Alexa Chavarria, Staff Writer

Today, due to the COVID-19 outbreak, an increase of Asian-American discrimination cases are being recorded in the U.S.

At a White House news conference, President Trump stated nationally that COVID-19 was a “Chinese Virus,” due to the fact that the virus originated in Wuhan, China. 

According to a Los Angeles Times article, an online forum called Stop AAPI Hate has recorded more than 1,000 direct reports of discrimination against Asian Americans from 32 different states since March 19th. An article from ABC News stated that the FBI has warned that crimes against Asian-American have risen in number since the pandemic, according to their analysis.

In an NBC News article, there were reports that claim people are being coughed at or spit on and being told to leave stores. Some have been refused service by Ubers or Lyfts. In addition, many cases of verbal and online harassment and physical assault have been reported, according to the Stop AAPI Hate website which was launched by the Asian Pacific Policy and Planning Council (A3PCON) and Chinese for Affirmation Action.

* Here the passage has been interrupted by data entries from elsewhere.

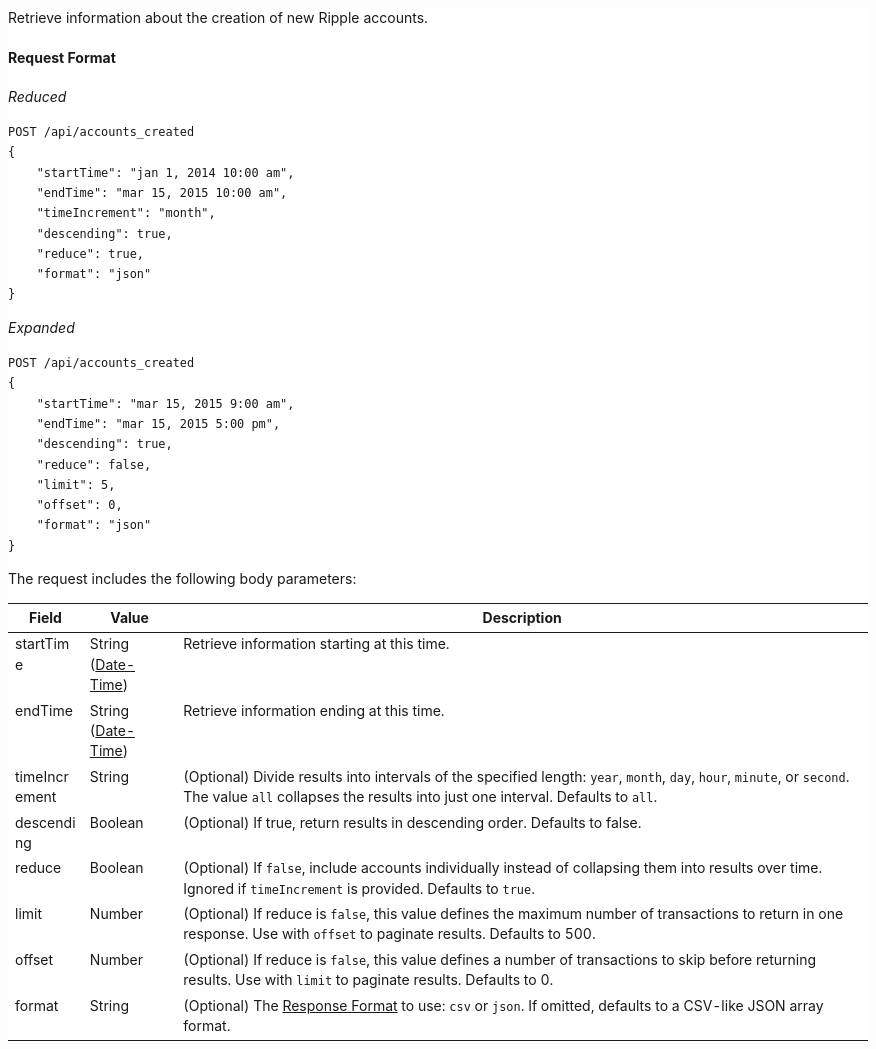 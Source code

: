 Retrieve information about the creation of new Ripple accounts.

#### Request Format ####

<div class='multicode'>

*Reduced*

```
POST /api/accounts_created
{
    "startTime": "jan 1, 2014 10:00 am",
    "endTime": "mar 15, 2015 10:00 am",
    "timeIncrement": "month",
    "descending": true,
    "reduce": true,
    "format": "json"
}
```

*Expanded*

```
POST /api/accounts_created
{
    "startTime": "mar 15, 2015 9:00 am",
    "endTime": "mar 15, 2015 5:00 pm",
    "descending": true,
    "reduce": false,
    "limit": 5,
    "offset": 0,
    "format": "json"
}
```

</div>

The request includes the following body parameters:

| Field | Value | Description |
|-------|-------|-------------|
| startTime | String ([Date-Time][]) | Retrieve information starting at this time. |
| endTime | String ([Date-Time][]) | Retrieve information ending at this time. |
| timeIncrement | String | (Optional) Divide results into intervals of the specified length: `year`, `month`, `day`, `hour`, `minute`, or `second`. The value `all` collapses the results into just one interval. Defaults to `all`. |
| descending | Boolean | (Optional) If true, return results in descending order. Defaults to false. |
| reduce | Boolean | (Optional) If `false`, include accounts individually instead of collapsing them into results over time. Ignored if `timeIncrement` is provided. Defaults to `true`. |
| limit | Number | (Optional) If reduce is `false`, this value defines the maximum number of transactions to return in one response. Use with `offset` to paginate results. Defaults to 500. |
| offset | Number | (Optional) If reduce is `false`, this value defines a number of transactions to skip before returning results. Use with `limit` to paginate results. Defaults to 0. |
| format | String | (Optional) The [Response Format][] to use: `csv` or `json`. If omitted, defaults to a CSV-like JSON array format. |


[Date-Time]: #dates-and-times
[Currency Object]: #currency-objects
[Response Format]: #response-formats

Andrew Yang, founder of Humanity Forward and former Democratic candidate, spoke about his personal experience with discrimination as an Asian-American amid the coronavirus pandemic.  

Yang published the article in the Washington Post explaining his discrimination encounter with his wife while grocery shopping. Andrew Yang admits he felt self-conscious, and even shame.  

In interviews in the New York Times, a dozen Asian-American politicians, academics and leaders of non-profit groups rejected the racial stigma attached to the President’s controversial comments associating Asians and Asian-Americans with the virus.  

Race, religion, sexual orientation and gender are in the top ten known discrimination categories according to the U.S Equal Employment Opportunity Commission.

Several leaders, such as Representative Grace Meng, spoke out on the issues to provide information concerning Asian-American discrimination during such a difficult time.